Faraway Field Trips? They’re Right in Classroom
By Paul Westmoore
The fourth-graders at Lewiston-Porter Intermediate Education Center visited Alaska this spring and talked with a couple that raises and trains dogs to pull dog sleds.
A class of Barker High School students in June went to Columbus, Ohio, to view an autopsy and discuss what they saw with an educator from the Center of Science and Industry there.
And next April in Niagara Falls, Niagara Street Elementary School’s fourth-graders will travel to Colonial Williamsburg in Virginia to find out what it was like to be a soldier in the Revolutionary War.
When these young people see these places, they do it without leaving their classroom. Their schools don’t have to pay more than $75 to $200 per trip to visit a local site, and not much more to go out of town.
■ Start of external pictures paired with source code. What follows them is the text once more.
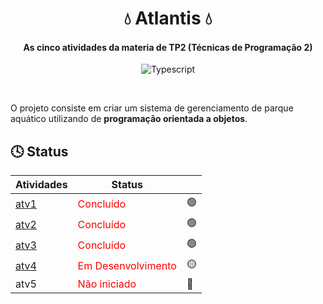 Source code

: <div align="center">

# 💧 Atlantis 💧

#### As cinco atividades da materia de TP2 (Técnicas de Programação 2)

![Typescript](https://img.shields.io/badge/TypeScript-007ACC?style=for-the-badge&logo=typescript&logoColor=white)

</div>

<br>


O projeto consiste em criar um sistema de gerenciamento de parque aquático utilizando de __programação orientada a objetos__.

## 🕓 Status

| Atividades                                                | Status                                            |   |
|-----------------------------------------------------------|---------------------------------------------------|---| 
| [atv1](https://github.com/felipe-sant/Atlantis/tree/atv1) | <span style="color:red">Concluído</span>          |🟢|
| [atv2](https://github.com/felipe-sant/Atlantis/tree/atv2) | <span style="color:red">Concluído</span>          |🟢|
| [atv3](https://github.com/felipe-sant/Atlantis/tree/atv3) | <span style="color:red">Concluído</span>          |🟢|
| [atv4](https://github.com/felipe-sant/Atlantis/tree/atv4) | <span style="color:red">Em Desenvolvimento</span> |🟡|
| atv5                                                      | <span style="color:red">Não iniciado</span>       |🔴|
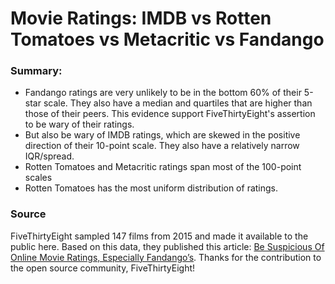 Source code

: # Movie Ratings: IMDB vs Rotten Tomatoes vs Metacritic vs Fandango

### Summary:

* Fandango ratings are very unlikely to be in the bottom 60% of their 5-star scale. They also have a median and quartiles that are higher than those of their peers. This evidence support FiveThirtyEight's assertion to be wary of their ratings.
* But also be wary of IMDB ratings, which are skewed in the positive direction of their 10-point scale. They also have a relatively narrow IQR/spread.
* Rotten Tomatoes and Metacritic ratings span most of the 100-point scales
* Rotten Tomatoes has the most uniform distribution of ratings. 

### Source

FiveThirtyEight sampled 147 films from 2015 and made it available to the public here. Based on this data, they published this article: [Be Suspicious Of Online Movie Ratings, Especially Fandango’s](https://fivethirtyeight.com/features/fandango-movies-ratings/). Thanks for the contribution to the open source community, FiveThirtyEight!

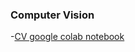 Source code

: ### Computer Vision

-[CV google colab notebook](https://www.qblocks.cloud/creators/computer-vision-google-colab-notebooks)
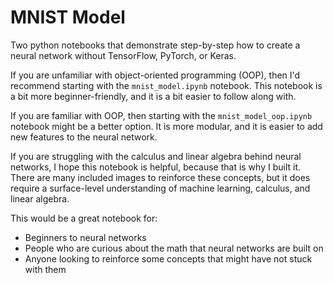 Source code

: # MNIST Model
Two python notebooks that demonstrate step-by-step how to create a neural network without TensorFlow, PyTorch, or Keras.

If you are unfamiliar with object-oriented programming (OOP), then I'd recommend starting with the `mnist_model.ipynb` notebook. This notebook is a bit more beginner-friendly, and it is a bit easier to follow along with.

If you are familiar with OOP, then starting with the `mnist_model_oop.ipynb` notebook might be a better option. It is more modular, and it is easier to add new features to the neural network.

If you are struggling with the calculus and linear algebra behind neural networks, I hope this notebook is helpful, because that is why I built it. There are many included images to reinforce these concepts, but it does require a surface-level understanding of machine learning, calculus, and linear algebra.

This would be a great notebook for:
- Beginners to neural networks
- People who are curious about the math that neural networks are built on
- Anyone looking to reinforce some concepts that might have not stuck with them

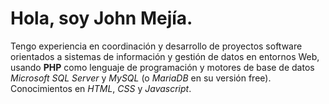 # Hola, soy John Mejía.

Tengo experiencia en coordinación y desarrollo de proyectos software orientados a sistemas de información y gestión de datos en entornos Web, usando **PHP** como lenguaje de programación y motores de base de datos *Microsoft SQL Server* y *MySQL* (o *MariaDB* en su versión free). Conocimientos en *HTML*, *CSS* y *Javascript*.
That’s because these trips constitute a new wave of Internet educational experiences called the Virtual Field Trip & Distance Learning Sites program, said Joseph J. Steinmetz, coordinator of curriculum and instruction for the Orleans-Niagara Board of Cooperative Educational Services. The Orleans-Niagara BOCES makes the field trips available to school districts.
Within the last year, teachers from at least six Niagara County school districts have started taking their students on interactive trips where they see things in real time and can see and speak with the educators, guides or officials who are their virtual tour guides, he said.
The Starpoint School District started the ball rolling last fall, and the Niagara Falls, North Tonawanda, Lockport, Royalton- Hartland and Barker school districts joined the program this spring.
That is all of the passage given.